● **WHAT TO WORK ON**: Look through the records, and wherever the string "installazione" turns up, copy out that line.
BEGIN
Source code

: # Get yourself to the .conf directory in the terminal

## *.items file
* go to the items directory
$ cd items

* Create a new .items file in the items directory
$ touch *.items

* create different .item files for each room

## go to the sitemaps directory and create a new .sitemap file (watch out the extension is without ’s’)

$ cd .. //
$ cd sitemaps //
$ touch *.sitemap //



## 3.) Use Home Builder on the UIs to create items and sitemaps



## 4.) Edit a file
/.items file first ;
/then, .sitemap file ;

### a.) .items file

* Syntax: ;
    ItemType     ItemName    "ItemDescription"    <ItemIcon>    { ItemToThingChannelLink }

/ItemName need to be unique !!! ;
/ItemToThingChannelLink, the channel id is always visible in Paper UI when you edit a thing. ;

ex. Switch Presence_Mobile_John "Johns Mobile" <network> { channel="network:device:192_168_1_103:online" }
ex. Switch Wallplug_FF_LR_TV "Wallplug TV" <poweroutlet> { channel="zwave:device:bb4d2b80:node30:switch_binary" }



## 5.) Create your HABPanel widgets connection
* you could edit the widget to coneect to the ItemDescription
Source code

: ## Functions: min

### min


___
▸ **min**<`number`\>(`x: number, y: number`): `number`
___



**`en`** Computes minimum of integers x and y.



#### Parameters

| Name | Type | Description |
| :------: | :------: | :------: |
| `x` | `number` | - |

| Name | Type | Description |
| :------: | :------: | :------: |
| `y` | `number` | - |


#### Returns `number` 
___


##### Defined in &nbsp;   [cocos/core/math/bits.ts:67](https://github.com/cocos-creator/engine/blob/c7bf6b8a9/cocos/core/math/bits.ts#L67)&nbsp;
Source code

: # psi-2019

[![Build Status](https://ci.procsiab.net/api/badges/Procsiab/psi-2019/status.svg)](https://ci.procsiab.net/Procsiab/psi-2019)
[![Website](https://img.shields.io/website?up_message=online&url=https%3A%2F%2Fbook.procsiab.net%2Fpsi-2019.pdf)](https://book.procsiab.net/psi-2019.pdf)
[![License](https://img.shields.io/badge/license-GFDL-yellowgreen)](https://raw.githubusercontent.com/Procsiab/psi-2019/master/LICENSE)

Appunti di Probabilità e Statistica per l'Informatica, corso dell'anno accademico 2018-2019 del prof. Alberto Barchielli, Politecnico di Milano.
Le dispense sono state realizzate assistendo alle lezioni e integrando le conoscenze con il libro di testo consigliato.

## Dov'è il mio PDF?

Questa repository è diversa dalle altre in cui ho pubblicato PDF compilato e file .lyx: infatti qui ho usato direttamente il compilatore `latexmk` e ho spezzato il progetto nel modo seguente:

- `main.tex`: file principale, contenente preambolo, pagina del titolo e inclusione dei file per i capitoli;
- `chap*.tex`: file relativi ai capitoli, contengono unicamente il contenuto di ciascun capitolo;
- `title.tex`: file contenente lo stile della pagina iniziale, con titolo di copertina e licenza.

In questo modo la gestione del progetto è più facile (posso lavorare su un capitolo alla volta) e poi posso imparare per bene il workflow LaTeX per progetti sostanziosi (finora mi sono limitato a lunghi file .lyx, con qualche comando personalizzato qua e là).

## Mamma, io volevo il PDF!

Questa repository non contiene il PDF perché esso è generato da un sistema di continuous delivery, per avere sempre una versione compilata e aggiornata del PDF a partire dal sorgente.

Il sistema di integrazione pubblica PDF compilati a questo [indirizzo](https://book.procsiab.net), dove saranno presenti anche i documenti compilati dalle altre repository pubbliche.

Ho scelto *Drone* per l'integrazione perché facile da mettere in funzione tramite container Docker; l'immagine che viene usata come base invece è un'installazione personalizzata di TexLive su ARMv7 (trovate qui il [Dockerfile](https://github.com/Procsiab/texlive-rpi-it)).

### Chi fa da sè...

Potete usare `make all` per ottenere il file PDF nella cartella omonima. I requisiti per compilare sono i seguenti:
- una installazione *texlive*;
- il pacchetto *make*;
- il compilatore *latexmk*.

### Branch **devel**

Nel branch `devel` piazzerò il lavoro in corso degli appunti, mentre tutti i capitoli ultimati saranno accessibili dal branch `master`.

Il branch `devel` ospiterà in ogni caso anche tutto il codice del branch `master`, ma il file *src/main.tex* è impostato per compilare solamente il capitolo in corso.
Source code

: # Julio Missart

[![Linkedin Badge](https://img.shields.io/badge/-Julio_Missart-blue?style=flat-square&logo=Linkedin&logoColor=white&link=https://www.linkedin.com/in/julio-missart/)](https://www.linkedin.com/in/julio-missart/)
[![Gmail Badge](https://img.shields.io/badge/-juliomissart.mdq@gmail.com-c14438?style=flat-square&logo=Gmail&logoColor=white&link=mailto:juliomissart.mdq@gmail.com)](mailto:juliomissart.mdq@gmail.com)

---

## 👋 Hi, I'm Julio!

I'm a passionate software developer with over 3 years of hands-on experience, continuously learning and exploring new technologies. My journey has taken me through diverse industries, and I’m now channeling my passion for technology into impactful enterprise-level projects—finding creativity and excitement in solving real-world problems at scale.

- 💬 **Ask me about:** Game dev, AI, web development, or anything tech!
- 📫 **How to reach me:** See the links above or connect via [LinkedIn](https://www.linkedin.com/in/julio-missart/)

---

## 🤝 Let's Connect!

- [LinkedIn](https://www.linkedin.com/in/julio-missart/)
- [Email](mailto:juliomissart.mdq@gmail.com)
END
● **TASK SOLUTION**:
Ho scelto *Drone* per l'integrazione perché facile da mettere in funzione tramite container Docker; l'immagine che viene usata come base invece è un'installazione personalizzata di TexLive su ARMv7 (trovate qui il [Dockerfile](https://github.com/Procsiab/texlive-rpi-it)).
- una installazione *texlive*;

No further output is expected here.